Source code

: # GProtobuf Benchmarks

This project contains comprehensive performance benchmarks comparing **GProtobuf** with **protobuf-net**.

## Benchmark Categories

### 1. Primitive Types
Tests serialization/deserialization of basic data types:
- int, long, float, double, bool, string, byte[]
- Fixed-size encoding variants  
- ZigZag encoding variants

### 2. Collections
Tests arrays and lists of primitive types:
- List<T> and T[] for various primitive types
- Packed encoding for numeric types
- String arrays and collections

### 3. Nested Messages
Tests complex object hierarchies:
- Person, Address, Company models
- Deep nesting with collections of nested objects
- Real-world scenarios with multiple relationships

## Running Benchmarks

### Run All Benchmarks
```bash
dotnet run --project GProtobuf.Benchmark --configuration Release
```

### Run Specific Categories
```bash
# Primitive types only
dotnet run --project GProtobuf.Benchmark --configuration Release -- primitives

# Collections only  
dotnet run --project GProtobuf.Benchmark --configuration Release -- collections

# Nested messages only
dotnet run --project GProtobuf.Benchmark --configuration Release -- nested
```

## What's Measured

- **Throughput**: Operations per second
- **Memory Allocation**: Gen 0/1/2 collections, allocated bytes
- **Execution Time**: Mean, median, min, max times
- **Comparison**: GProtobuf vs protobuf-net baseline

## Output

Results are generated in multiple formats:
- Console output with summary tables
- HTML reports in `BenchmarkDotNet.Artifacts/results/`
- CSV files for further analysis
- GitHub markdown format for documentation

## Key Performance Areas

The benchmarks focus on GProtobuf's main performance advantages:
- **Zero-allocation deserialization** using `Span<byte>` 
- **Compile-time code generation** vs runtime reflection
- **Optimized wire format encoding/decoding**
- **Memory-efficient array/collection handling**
____
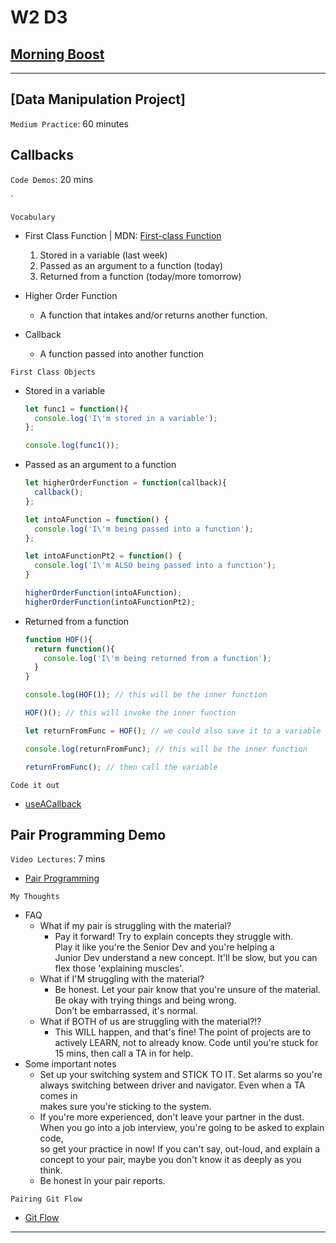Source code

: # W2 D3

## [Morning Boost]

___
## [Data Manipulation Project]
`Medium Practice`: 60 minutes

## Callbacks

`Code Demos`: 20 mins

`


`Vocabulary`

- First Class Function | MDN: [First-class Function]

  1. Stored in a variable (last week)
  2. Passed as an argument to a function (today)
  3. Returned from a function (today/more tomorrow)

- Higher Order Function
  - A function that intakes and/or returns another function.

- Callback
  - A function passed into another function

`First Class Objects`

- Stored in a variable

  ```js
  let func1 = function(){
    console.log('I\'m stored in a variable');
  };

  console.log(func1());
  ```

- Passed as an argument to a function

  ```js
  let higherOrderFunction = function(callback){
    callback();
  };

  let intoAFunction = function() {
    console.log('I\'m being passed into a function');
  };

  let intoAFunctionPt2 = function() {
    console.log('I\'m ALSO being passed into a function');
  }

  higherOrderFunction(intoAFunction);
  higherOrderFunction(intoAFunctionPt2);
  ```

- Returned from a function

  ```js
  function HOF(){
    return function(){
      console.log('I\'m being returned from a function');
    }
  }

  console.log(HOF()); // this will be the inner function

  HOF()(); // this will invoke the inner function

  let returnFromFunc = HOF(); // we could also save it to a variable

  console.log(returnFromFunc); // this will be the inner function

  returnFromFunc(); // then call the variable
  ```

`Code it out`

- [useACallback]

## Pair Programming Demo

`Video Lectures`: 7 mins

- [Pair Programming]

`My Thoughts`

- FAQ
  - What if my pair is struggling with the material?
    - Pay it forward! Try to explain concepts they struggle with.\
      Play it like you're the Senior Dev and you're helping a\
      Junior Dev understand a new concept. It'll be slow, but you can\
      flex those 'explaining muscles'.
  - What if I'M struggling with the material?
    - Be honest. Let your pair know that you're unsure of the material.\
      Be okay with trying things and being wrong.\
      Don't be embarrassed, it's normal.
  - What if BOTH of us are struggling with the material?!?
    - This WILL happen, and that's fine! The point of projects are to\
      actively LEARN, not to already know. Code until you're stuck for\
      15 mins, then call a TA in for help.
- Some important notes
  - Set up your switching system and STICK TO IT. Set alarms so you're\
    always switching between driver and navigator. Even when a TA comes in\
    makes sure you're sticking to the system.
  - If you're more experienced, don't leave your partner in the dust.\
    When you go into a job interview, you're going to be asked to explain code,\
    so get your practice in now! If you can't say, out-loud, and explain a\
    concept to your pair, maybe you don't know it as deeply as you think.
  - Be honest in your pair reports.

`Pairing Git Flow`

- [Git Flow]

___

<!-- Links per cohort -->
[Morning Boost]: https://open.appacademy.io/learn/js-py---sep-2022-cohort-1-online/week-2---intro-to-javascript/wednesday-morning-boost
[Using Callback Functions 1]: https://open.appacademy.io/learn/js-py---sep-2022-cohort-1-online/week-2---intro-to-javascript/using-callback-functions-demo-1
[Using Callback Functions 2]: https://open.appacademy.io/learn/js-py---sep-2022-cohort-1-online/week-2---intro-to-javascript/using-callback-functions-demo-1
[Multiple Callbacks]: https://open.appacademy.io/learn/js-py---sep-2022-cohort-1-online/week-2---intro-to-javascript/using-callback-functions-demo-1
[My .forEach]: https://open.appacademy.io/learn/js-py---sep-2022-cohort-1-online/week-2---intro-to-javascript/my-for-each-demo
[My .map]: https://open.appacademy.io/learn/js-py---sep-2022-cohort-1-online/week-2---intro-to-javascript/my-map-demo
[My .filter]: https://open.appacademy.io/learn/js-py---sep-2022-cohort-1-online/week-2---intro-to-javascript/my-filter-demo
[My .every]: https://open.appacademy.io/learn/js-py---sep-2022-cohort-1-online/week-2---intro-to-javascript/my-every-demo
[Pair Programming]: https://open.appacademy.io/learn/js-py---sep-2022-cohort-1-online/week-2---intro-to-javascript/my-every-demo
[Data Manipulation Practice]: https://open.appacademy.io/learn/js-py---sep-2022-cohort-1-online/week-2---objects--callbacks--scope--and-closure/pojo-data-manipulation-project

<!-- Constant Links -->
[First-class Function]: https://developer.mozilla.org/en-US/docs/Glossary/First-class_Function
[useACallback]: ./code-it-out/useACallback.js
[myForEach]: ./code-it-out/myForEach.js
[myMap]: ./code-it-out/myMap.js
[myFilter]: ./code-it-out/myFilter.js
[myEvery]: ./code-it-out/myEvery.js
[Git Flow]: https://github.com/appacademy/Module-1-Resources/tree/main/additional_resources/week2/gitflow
____
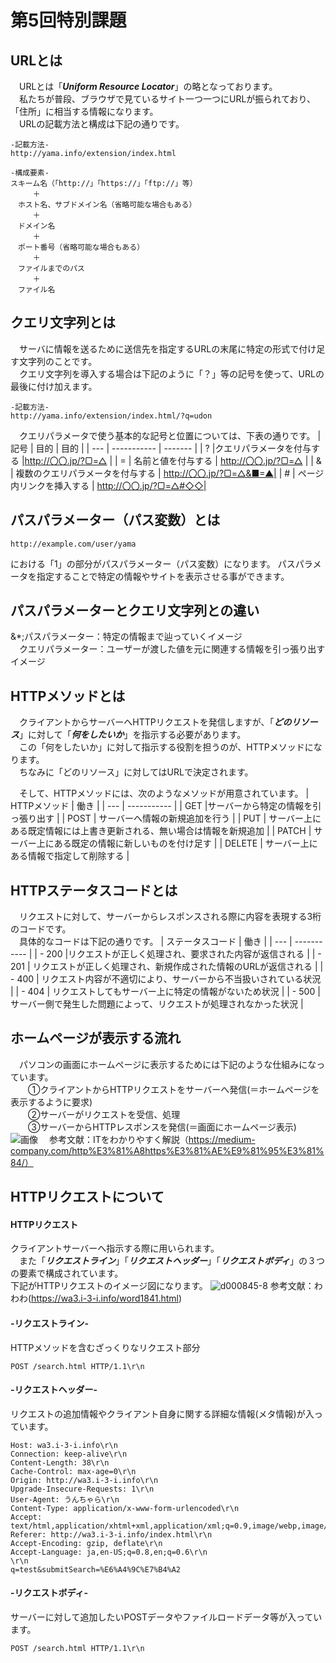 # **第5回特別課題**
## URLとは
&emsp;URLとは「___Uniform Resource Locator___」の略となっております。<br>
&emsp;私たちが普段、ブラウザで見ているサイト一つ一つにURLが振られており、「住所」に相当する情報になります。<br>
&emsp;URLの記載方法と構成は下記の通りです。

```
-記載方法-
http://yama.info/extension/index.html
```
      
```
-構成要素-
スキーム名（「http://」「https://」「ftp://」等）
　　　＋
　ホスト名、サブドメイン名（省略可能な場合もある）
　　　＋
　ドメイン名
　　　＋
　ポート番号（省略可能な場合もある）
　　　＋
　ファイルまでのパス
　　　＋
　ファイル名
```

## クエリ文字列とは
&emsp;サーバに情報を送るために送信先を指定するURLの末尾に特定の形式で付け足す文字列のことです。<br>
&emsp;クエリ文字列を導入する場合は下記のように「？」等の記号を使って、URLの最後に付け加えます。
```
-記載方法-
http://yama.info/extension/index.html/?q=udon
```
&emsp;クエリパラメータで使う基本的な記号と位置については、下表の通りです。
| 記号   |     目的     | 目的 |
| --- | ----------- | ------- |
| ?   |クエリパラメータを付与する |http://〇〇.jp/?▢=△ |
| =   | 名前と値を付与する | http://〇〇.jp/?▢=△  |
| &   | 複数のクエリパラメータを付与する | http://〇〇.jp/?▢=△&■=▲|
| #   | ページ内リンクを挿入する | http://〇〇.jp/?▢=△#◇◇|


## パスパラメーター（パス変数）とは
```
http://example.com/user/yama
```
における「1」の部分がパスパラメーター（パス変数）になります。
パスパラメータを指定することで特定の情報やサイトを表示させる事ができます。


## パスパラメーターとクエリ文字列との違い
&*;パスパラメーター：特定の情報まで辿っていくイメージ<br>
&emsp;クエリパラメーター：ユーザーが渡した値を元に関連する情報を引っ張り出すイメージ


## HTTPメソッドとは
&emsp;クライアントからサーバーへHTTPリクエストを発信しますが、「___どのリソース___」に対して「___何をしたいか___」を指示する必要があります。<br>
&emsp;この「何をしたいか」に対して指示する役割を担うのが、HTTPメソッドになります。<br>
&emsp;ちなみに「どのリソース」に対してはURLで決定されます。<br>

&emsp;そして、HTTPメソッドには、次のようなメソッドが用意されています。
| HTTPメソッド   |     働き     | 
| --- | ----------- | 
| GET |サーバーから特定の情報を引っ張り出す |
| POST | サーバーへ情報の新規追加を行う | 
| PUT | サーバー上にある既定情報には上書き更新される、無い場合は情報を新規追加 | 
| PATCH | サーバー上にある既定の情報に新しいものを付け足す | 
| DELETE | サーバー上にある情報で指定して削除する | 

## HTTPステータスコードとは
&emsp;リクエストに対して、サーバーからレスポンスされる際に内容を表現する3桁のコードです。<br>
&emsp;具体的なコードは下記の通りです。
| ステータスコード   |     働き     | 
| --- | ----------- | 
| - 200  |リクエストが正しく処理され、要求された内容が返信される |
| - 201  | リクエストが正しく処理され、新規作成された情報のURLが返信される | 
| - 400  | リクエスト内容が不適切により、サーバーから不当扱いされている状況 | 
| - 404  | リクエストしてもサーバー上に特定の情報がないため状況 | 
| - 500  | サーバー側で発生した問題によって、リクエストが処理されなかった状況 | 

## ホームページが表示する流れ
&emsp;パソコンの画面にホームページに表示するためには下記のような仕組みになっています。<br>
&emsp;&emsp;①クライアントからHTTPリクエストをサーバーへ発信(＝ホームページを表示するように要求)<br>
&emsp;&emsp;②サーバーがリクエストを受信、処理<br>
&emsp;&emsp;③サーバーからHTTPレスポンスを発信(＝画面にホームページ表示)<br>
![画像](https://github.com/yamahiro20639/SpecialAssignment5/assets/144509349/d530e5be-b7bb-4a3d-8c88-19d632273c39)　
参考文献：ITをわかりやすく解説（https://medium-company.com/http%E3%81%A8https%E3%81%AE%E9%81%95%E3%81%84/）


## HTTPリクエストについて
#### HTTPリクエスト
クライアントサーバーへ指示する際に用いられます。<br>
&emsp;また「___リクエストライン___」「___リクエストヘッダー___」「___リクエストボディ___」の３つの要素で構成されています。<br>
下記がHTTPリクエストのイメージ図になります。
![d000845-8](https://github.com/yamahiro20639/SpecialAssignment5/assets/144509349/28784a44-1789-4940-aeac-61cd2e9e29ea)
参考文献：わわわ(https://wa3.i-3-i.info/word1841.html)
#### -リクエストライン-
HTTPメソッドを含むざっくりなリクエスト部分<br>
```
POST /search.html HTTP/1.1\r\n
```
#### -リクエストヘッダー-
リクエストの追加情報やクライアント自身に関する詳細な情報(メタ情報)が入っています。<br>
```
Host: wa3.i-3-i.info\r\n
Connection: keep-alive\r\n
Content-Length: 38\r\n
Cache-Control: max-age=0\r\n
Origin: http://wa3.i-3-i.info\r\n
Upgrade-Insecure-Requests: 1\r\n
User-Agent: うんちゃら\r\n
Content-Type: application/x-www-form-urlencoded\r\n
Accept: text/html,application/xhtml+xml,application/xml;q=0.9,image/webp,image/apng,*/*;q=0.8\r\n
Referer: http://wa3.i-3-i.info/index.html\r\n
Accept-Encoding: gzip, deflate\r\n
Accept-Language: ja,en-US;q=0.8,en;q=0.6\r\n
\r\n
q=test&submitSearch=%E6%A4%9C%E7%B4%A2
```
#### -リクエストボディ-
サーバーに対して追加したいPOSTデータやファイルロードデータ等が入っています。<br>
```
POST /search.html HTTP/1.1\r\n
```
____
REQUIRED WORK: Pick each line holding "First" out of the entries above and return it.

ANSWER SECTION:
- First Class Function | MDN: [First-class Function]
`First Class Objects`
[First-class Function]: https://developer.mozilla.org/en-US/docs/Glossary/First-class_Function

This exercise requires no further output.